The Runanganui recently endorsed a Ngāti Porou Reo Strategy, commissioned by Toitu Ngāti Porou, its cultural development arm.
“We had a number of reo strategies developed over the years and despite good intentions they all ended up gathering dust,” said Mr Parata. “This time we thought ‘ka whai huruhuru te manu ka rere’ – ‘the bird needs feathers if it is going to fly’, in other words we need to resource the strategy.”
The Runanganui sought a special dividend from their commercial development arm, Ngati Porou Holding Company, and this will be provided to Toitu Ngāti Porou to implement the strategy.
“The Ngāti Porou Reo Strategy is a blue-print for our whānau, hapū and iwi to reclaim our reo, to increase the numbers of Ngāti Porou whānau speaking their reo and promote and encourage intergenerational transmission in the home,” said Amohaere Houkamau, Toitu Ngāti Porou Chairperson.
“It provides for the establishment and maintenance of multi-platforms to enable and support reo speakers at various points in their reclamation journey, including the development of ‘apps’, total immersion wānanga, recruitment of Pakeke, young parents and Rangatahi reo champions and supporting the many reo initiatives that are already happening at home.”
“We presented the reo strategy to sixty Ngāti Porou reo enthusiasts at the Porou Ariki Reo Wānanga, held at Rāhui Marae in Tikitiki last weekend”, said Ms Houkamau, “to check out their response which was overwhelmingly enthusiastic, although people said it’s easy to write a strategy it’s another thing to action it”.
The Porou Ariki Reo Wānanga, are quarterly total immersion forums, jointly organised by the Runanganui, Te Kura Kaupapa Māori o te Waiu o Ngāti Porou, Te Kura Kaupapa o Kawakawa mai Tawhiti and local marae and hapū.
“The Porou Ariki Reo Wānanga are a good example of what Ngāti Porou is currently doing to promote the use of their reo,” said Ms Houkamau. “The wānanga are open to all Ngāti Porou members, with equal numbers of Nati’s living at home and Nati’s living away from home attending.
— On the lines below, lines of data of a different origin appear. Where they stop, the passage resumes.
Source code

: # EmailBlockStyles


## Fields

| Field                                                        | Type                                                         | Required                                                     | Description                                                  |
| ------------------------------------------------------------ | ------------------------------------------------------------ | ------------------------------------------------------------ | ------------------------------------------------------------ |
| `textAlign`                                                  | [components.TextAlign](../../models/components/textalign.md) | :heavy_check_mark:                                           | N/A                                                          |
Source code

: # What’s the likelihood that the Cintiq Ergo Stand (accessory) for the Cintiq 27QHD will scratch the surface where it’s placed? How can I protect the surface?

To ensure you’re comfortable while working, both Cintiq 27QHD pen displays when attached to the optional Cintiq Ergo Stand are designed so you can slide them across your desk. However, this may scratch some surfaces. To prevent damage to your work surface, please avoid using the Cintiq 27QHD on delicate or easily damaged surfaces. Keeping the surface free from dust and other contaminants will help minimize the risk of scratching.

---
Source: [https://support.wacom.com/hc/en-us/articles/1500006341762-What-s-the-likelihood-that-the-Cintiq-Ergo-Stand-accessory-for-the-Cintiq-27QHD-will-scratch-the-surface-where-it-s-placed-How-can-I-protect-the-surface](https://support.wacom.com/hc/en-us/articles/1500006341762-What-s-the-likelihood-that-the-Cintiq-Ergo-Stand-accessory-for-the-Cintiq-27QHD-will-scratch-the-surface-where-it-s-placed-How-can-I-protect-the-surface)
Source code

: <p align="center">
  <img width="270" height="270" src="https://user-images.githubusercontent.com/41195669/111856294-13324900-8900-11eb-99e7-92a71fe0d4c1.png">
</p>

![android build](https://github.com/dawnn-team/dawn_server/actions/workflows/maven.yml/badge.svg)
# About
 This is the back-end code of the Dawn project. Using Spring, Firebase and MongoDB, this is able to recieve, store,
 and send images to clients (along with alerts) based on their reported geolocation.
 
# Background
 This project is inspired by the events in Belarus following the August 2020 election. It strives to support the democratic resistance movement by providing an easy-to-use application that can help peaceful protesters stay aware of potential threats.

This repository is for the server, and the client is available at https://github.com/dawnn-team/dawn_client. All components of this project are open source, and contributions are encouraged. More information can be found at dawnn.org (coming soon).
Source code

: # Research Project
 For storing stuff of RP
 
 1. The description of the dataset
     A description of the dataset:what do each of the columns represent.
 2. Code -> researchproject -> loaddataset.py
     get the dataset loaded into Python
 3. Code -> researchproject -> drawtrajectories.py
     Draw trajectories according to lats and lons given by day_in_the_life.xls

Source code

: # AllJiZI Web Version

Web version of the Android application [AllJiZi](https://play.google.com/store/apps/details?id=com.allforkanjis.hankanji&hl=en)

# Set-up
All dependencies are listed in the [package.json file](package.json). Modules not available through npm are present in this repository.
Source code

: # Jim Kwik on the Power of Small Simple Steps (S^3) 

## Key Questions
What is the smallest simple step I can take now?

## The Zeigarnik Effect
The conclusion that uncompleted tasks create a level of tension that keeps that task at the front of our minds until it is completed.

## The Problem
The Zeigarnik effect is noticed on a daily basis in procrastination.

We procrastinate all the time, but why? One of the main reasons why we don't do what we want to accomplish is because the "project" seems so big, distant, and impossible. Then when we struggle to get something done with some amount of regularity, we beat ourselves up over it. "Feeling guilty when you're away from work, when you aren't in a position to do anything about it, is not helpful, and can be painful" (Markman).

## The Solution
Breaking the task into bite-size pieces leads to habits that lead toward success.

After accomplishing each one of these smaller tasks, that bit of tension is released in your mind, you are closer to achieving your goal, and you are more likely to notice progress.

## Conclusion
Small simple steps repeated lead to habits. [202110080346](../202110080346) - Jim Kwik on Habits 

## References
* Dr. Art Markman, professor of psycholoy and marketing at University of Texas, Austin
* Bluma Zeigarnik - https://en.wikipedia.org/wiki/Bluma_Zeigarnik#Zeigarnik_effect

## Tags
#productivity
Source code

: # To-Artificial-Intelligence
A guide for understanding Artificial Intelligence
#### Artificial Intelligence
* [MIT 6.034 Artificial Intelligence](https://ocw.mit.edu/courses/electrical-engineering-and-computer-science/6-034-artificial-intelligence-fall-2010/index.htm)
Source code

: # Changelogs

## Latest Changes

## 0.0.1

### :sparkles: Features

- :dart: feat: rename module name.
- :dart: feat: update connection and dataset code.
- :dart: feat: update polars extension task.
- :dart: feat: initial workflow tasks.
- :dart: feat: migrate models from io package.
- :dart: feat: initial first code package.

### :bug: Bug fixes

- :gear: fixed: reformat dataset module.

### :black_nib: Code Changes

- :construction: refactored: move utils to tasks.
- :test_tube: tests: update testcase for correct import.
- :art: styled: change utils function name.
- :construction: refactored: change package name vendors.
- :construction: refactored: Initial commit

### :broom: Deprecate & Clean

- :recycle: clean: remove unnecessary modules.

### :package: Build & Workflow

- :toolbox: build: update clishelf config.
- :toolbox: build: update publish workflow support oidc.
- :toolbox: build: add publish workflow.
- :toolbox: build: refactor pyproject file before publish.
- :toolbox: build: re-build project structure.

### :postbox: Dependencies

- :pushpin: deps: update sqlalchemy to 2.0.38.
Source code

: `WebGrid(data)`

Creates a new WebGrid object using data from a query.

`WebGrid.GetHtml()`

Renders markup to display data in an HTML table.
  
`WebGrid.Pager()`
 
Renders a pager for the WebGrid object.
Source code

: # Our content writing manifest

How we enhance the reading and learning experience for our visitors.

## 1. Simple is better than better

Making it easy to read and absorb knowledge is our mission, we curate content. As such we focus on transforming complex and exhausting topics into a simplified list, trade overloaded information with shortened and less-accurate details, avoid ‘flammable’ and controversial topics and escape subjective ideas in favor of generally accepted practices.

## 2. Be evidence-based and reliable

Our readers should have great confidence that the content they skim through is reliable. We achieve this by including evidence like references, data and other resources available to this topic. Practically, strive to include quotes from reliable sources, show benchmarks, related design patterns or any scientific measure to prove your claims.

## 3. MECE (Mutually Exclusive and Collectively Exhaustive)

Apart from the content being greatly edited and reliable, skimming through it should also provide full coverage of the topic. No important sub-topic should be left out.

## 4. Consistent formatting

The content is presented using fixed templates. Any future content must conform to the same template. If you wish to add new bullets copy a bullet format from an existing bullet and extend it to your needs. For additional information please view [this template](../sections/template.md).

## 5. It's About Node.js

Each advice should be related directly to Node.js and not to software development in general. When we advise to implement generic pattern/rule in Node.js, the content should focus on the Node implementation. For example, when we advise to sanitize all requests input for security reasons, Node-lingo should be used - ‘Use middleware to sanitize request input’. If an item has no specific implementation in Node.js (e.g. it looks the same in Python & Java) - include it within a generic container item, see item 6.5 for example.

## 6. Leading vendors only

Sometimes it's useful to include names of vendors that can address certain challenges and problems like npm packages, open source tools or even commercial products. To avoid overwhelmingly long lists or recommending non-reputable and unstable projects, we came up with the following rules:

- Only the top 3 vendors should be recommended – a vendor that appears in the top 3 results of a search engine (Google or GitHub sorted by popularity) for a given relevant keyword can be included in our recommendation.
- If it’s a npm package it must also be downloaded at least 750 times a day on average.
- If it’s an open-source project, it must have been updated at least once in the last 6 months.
We have Ngāti Porou teachers coming to the reo Wānanga as part of their professional development, University and secondary school students coming to strengthen their reo and extend their vocabulary and fluent speakers coming to share their knowledge.”
“The Porou Ariki Wānanga are also a good example of the old adage, ‘Na tou rourou me taku rourou, ka ora ai te iwi’, in other words they are self-sufficient”, said Selwyn Parata, “which is important in terms of sustainability. Everyone attending pay’s an Apirana Ngata – a $50 note, our farms supply the meat, our fisheries company supplies the Kaimoana (seafood) and the Iwi Kāinga, the home people provide the ‘Kai o te Rangatira’- the food of chiefs, the kōrero. The local marae and hapū sets the programme organises the speakers and the reo revitalisation activities.”
The next step in the Ngāti Porou Reo Strategy will be a Ngāti Porou Hui a Iwi on the strategy to seek feedback and endorsement from the iwi prior to finalising the implementation plan and budget.